Open jlegind opened 6 months ago
This will need to be fixed eventually, but not necessarily ríght now as part of the sprint towards v1.2. Will draft these and other issues with @bhsi-snm
Suggested Solution:
A solution could be to have a spreadsheet with drop downs for each name having been imported that has more than one authored names. The drop list contains the authors applicable to that name. The process would be:
To query for the records that were already imported into Vascular plants in Specify. Match those names to the new taxonomy where author names exist. Those names existing more than twice with different author names are separated into a file Create a spreadsheet with a drop list for each name containing the alternatives for that name ("Aa filamentosa M.L.Ortiz, 1937", or "Aa filamentosa Mansf.") The solution will be developed in Python using the xlsxwriter package.
Who has the ball on this issue?
There is a utility ready now. It is a Excel sheet with names , storage location and dropdowns for each name. I am submitting this to Bhupjit and Pip for review.
SUPERCEDED BY https://github.com/NHMDenmark/Mass-Digitizer/blob/main/Author_backfill/read_me.md
Workflow on producing the spreadsheet:
Make sure that 'project' is set to
DaSSCo
CREATE TABLE binomial_id AS SELECT DISTINCT tw.genus, t.name, tw.box, tw.binomial, t.author, tw.taxonid FROM taxonauthor_storage_id tw JOIN taxonname t ON tw.binomial = t.name WHERE length(t.author) >= 1;
Now the basic elements are in place.I discussed with @jlegind that we'd also need to include taxon table primary key, i.e. taxon ID, so the results can be easily used to update the taxon records with the assigned author name. In doing so, we may need to be wary of any cases where the same taxon record is assigned different author names depending on the specimen in question.
Taxon identifiers are added to the spreadsheet utility. @PipBrewer @bhsi-snm authorDropdown.xlsx Feel free to test the spreadsheet.
How about we find time to present this to the digitizers?
The digitizers have begun filling in this sheet. The corresponding GitHub ticket for the Herbarium Sheet Digitization project is https://github.com/NHMDenmark/Herbarium-Sheets-workstation/issues/74 :)

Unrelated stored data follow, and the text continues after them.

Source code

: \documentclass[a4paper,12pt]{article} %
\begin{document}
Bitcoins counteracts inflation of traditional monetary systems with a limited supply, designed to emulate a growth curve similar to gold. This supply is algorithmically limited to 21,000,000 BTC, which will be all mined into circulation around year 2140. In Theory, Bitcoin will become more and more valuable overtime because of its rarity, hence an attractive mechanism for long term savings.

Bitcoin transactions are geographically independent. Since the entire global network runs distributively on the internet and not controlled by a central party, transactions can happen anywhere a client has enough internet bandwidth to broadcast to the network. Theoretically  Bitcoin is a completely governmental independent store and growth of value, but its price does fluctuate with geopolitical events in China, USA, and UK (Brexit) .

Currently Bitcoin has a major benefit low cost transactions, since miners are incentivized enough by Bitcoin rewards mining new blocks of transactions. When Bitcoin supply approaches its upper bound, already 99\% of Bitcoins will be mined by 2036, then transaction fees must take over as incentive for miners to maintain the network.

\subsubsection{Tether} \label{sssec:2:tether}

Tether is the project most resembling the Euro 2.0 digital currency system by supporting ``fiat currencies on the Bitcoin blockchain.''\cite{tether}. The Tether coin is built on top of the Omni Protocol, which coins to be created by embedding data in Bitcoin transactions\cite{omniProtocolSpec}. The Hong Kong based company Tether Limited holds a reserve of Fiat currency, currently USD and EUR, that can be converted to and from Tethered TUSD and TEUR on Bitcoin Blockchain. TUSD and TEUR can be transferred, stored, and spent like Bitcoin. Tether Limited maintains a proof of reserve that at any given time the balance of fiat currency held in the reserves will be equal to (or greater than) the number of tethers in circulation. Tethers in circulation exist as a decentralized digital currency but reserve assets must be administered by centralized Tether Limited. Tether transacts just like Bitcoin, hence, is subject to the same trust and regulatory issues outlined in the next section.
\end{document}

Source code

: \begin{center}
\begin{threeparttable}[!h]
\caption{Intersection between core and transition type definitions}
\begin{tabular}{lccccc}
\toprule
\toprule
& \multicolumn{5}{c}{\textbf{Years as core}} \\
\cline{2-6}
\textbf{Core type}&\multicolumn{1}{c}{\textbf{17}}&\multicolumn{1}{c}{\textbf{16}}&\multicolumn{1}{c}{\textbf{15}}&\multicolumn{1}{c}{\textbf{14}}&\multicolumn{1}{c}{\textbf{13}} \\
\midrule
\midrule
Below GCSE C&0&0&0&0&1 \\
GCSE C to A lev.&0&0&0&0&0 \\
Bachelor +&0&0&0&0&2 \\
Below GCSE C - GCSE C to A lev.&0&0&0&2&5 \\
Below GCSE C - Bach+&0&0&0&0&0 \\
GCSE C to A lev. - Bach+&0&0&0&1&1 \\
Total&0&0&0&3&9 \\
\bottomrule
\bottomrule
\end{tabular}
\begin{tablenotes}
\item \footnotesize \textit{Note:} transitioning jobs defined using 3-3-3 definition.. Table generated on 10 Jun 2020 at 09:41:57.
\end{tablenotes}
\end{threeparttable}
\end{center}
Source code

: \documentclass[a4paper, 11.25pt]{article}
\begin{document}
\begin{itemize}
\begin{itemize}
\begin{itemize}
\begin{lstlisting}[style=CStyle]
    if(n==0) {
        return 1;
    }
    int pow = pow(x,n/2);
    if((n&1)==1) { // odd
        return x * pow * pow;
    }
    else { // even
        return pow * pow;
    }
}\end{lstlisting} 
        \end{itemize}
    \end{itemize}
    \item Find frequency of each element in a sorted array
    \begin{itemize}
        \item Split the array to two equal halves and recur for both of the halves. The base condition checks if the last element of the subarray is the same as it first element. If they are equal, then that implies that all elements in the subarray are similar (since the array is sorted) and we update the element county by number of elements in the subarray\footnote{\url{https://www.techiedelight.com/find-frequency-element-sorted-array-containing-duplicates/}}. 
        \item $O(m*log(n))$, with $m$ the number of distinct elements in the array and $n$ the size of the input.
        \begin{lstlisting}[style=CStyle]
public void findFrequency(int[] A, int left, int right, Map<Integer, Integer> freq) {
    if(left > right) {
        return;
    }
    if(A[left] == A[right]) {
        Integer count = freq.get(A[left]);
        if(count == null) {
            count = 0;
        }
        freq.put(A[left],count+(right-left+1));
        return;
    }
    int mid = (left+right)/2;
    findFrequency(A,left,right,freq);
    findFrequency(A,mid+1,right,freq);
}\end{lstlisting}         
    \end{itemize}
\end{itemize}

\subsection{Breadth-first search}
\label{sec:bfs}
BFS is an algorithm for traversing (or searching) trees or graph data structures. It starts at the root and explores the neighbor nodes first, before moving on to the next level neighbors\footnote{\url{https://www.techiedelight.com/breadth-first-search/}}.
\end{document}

The author name sheet has been filled and https://github.com/NHMDenmark/Herbarium-Sheets-workstation/issues/74 has been closed. There are, however, some remaining issues that need to be fixed before this can be imported into Specify again.
Those Issues are: https://github.com/NHMDenmark/Herbarium-Sheets-workstation/issues/93 https://github.com/NHMDenmark/Herbarium-Sheets-workstation/issues/90 https://github.com/NHMDenmark/Herbarium-Sheets-workstation/issues/92 https://github.com/NHMDenmark/Herbarium-Sheets-workstation/issues/91
What is the issue
The app will be updated with vascular plants taxon spine to includes author names. However, the already imported specimen records did not have author associated with the taxon name. We have to retroactively add the author name to records where that name is available in the specimen image. There are ~ 15.000 vascular plant records as of 19-12-2023 in Specify. The period is May 2023 to December 19. 2023. These records will eventually all have an image associated.
Description
The imported specimen records ought to have the author name along with the taxon name if available. The author is often written after the taxon name on the label and might thus be retrieved from the image associated with the specimen. Unless we have a pipeline that can read the author name, this will require a lot of manual work. The images can be identified by the associated barcode, yet that has to be read via a pipeline. When that pipeline goes operational we can go from the specimen record straight to the image and look for the author name so that can be added. Waiting for the pipeline to be ready is the only feasible way forward.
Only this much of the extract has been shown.